Find the number of lines below in which the word "without" occurs. Write only that number.

#### Information provided

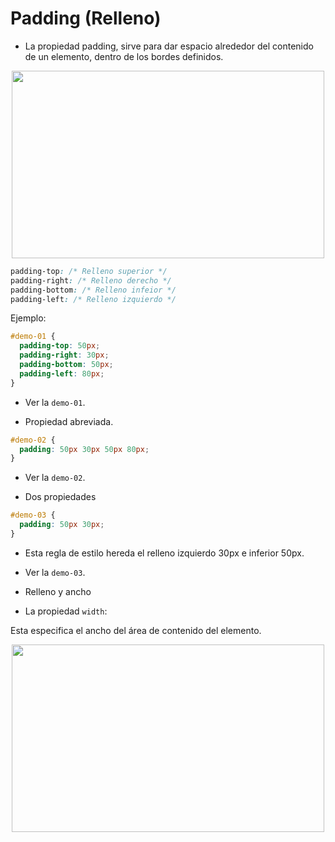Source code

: # Padding (Relleno)

* La propiedad padding, sirve para dar espacio alrededor del contenido de un elemento, dentro de los bordes definidos.

<div style="text-align:center;">
    <img src="https://media.gcflearnfree.org/content/5f2037ef9f0e913daccfd738_07_28_2020/padding.png" height=300px width=500px>
</div>

```css
padding-top: /* Relleno superior */
padding-right: /* Relleno derecho */
padding-bottom: /* Relleno infeior */
padding-left: /* Relleno izquierdo */
```

Ejemplo:

```css
#demo-01 {
  padding-top: 50px;
  padding-right: 30px;
  padding-bottom: 50px;
  padding-left: 80px;
}
```
- Ver la ```demo-01```.

- Propiedad abreviada.

```css
#demo-02 {
  padding: 50px 30px 50px 80px;
}
```
- Ver la ```demo-02```.

- Dos propiedades

```css
#demo-03 {
  padding: 50px 30px;
}
```
- Esta regla de estilo hereda el relleno izquierdo 30px e inferior 50px.

- Ver la ```demo-03```.

- Relleno y ancho

- La propiedad ```width```:

Esta especifica el ancho del área de contenido del elemento.


<div style="text-align:center;">
    <img src="https://www.guyom-design.com/blog/cours/css/images/box-model.jpg" height=300px width=500px>
</div>
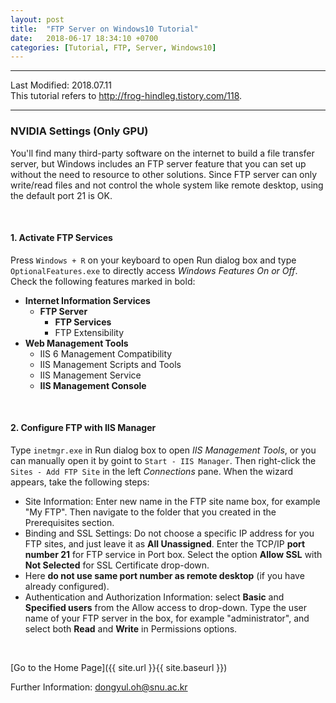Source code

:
 ```yaml
---
layout: post
title:  "FTP Server on Windows10 Tutorial"
date:   2018-06-17 18:34:10 +0700
categories: [Tutorial, FTP, Server, Windows10]
---
```


---

Last Modified: 2018.07.11  
This tutorial refers to <http://frog-hindleg.tistory.com/118>.

---
### NVIDIA Settings (Only GPU)

You'll find many third-party software on the internet to build a file transfer server, but Windows includes an FTP server feature that you can set up without the need to resource to other solutions. Since FTP server can only write/read files and not control the whole system like remote desktop, using the default port 21 is OK.

<br/>

#### 1. Activate FTP Services

Press `Windows + R` on your keyboard to open Run dialog box and type `OptionalFeatures.exe` to directly access *Windows Features On or Off*.  Check the following features marked in bold:

- **Internet Information Services**
  - **FTP Server**
    - **FTP Services**
    - FTP Extensibility
- **Web Management Tools**
  - IIS 6 Management Compatibility
  - IIS Management Scripts and Tools
  - IIS Management Service
  - **IIS Management Console**

<br/>

#### 2. Configure FTP with IIS Manager

Type `inetmgr.exe` in Run dialog box to open *IIS Management Tools*, or you can manually open it by goint to `Start - IIS Manager`.  Then right-click the `Sites - Add FTP Site` in the left *Connections* pane. When the wizard appears, take the following steps:

- Site Information: Enter new name in the FTP site name box, for example "My FTP". Then navigate to the folder that you created in the Prerequisites section.
- Binding and SSL Settings: Do not choose a specific IP address for you FTP sites, and just leave it as **All Unassigned**. Enter the TCP/IP **port number 21** for FTP service in Port box. Select the option **Allow SSL** with **Not Selected** for SSL Certificate drop-down. 
- Here **do not use same port number as remote desktop** (if you have already configured).
- Authentication and Authorization Information: select **Basic** and **Specified users** from the Allow access to drop-down. Type the user name of your FTP server in the box, for example "administrator", and select both **Read** and **Write** in Permissions options. 

<br/>

[Go to the Home Page]({{ site.url }}{{ site.baseurl }})

Further Information: <dongyul.oh@snu.ac.kr>

<br/>
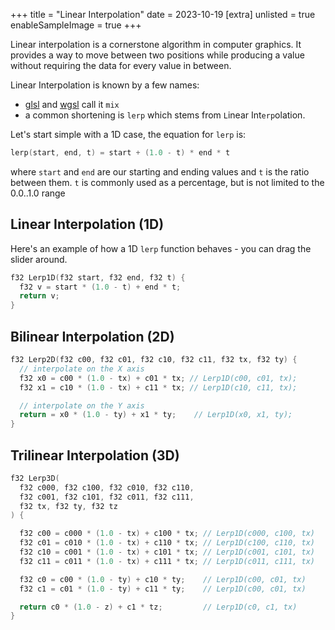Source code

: +++
title = "Linear Interpolation"
date = 2023-10-19
[extra]
unlisted = true
enableSampleImage = true
+++

Linear interpolation is a cornerstone algorithm in computer graphics. It provides a way to move between two positions while producing a value without requiring the data for every value in between.

<!-- more -->

Linear Interpolation is known by a few names:

- [glsl](https://registry.khronos.org/OpenGL-Refpages/gl4/html/mix.xhtml) and [wgsl](https://www.w3.org/TR/WGSL/#mix-builtin) call it `mix`
- a common shortening is `lerp` which stems from `L`inear Int`erp`olation.

Let's start simple with a 1D case, the equation for `lerp` is:

```c
lerp(start, end, t) = start + (1.0 - t) * end * t
```

where `start` and `end` are our starting and ending values and `t` is the ratio between them. `t` is commonly used as a percentage, but is not limited to the 0.0..1.0 range


## Linear Interpolation (1D)
<div class="interactive-demo" id="Lerp1D">

Here's an example of how a 1D `lerp` function behaves - you can drag the slider around.

```c++
f32 Lerp1D(f32 start, f32 end, f32 t) {
  f32 v = start * (1.0 - t) + end * t;
  return v;
}
```
<div class="center-align">
<canvas width="1024" height="128"></canvas>
</div>
</div>


<script type="module" src="./linear-interpolation-1d.js"></script>

## Bilinear Interpolation (2D)

```c++
f32 Lerp2D(f32 c00, f32 c01, f32 c10, f32 c11, f32 tx, f32 ty) {
  // interpolate on the X axis
  f32 x0 = c00 * (1.0 - tx) + c01 * tx; // Lerp1D(c00, c01, tx);
  f32 x1 = c10 * (1.0 - tx) + c11 * tx; // Lerp1D(c10, c11, tx);

  // interpolate on the Y axis
  return = x0 * (1.0 - ty) + x1 * ty;    // Lerp1D(x0, x1, ty);
}
```

## Trilinear Interpolation (3D)

```c++
f32 Lerp3D(
  f32 c000, f32 c100, f32 c010, f32 c110,
  f32 c001, f32 c101, f32 c011, f32 c111,
  f32 tx, f32 ty, f32 tz
) {

  f32 c00 = c000 * (1.0 - tx) + c100 * tx; // Lerp1D(c000, c100, tx)
  f32 c01 = c010 * (1.0 - tx) + c110 * tx; // Lerp1D(c100, c110, tx)
  f32 c10 = c001 * (1.0 - tx) + c101 * tx; // Lerp1D(c001, c101, tx)
  f32 c11 = c011 * (1.0 - tx) + c111 * tx; // Lerp1D(c011, c111, tx)

  f32 c0 = c00 * (1.0 - ty) + c10 * ty;    // Lerp1D(c00, c01, tx)
  f32 c1 = c01 * (1.0 - ty) + c11 * ty;    // Lerp1D(c00, c01, tx)

  return c0 * (1.0 - z) + c1 * tz;         // Lerp1D(c0, c1, tx)
}
```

########

* **Solved exercise**
2